=== Assignment ===
Go through the material below and return each line with the string "Buscar" in it.
■ ■ ■ ■ ■
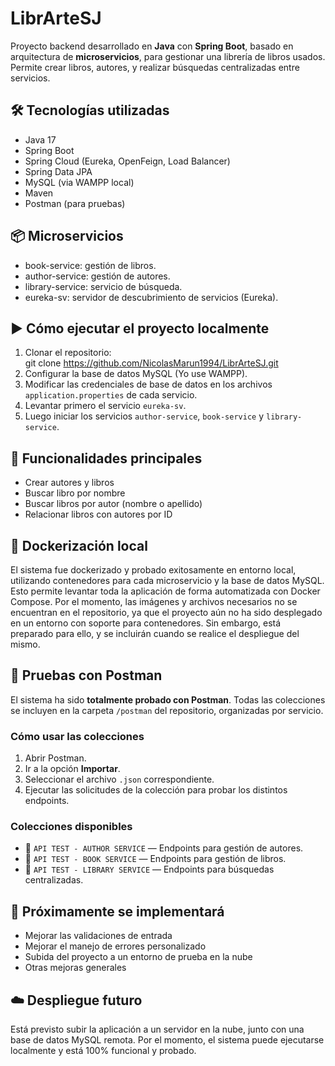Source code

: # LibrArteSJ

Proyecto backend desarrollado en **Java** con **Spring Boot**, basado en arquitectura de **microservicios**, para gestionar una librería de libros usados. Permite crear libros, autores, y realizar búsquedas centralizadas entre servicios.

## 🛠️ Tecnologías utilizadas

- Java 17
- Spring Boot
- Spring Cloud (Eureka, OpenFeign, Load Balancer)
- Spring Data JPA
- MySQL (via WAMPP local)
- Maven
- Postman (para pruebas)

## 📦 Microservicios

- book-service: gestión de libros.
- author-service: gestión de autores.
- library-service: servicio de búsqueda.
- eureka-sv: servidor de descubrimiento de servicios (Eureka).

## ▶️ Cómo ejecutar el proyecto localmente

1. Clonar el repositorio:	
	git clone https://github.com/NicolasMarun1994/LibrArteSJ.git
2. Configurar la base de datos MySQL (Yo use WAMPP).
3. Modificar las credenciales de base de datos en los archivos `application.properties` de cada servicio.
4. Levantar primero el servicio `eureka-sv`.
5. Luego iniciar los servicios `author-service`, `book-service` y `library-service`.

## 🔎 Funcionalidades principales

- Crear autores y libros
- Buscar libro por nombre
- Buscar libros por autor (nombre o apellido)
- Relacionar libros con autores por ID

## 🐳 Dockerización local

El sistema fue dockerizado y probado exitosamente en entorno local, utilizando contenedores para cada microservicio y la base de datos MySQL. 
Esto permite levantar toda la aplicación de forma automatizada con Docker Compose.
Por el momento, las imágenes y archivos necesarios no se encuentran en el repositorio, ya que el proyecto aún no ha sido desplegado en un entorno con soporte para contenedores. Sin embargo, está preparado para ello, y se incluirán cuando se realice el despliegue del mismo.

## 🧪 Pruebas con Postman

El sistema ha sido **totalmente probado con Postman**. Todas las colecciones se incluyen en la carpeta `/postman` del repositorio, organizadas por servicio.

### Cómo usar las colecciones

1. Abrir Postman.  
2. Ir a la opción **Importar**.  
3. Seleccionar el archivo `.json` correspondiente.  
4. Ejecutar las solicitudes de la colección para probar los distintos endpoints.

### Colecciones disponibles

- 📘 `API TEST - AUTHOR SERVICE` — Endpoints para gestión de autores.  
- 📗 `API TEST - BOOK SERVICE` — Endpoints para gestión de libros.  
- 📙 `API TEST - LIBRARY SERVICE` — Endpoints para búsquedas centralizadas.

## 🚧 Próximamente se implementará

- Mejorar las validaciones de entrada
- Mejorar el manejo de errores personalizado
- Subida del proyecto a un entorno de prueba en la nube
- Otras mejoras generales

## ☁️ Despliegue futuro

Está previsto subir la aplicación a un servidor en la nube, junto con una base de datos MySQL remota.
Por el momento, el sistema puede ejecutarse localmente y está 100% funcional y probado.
■ ■ ■ ■ ■
=== Solution ===
- Buscar libro por nombre
- Buscar libros por autor (nombre o apellido)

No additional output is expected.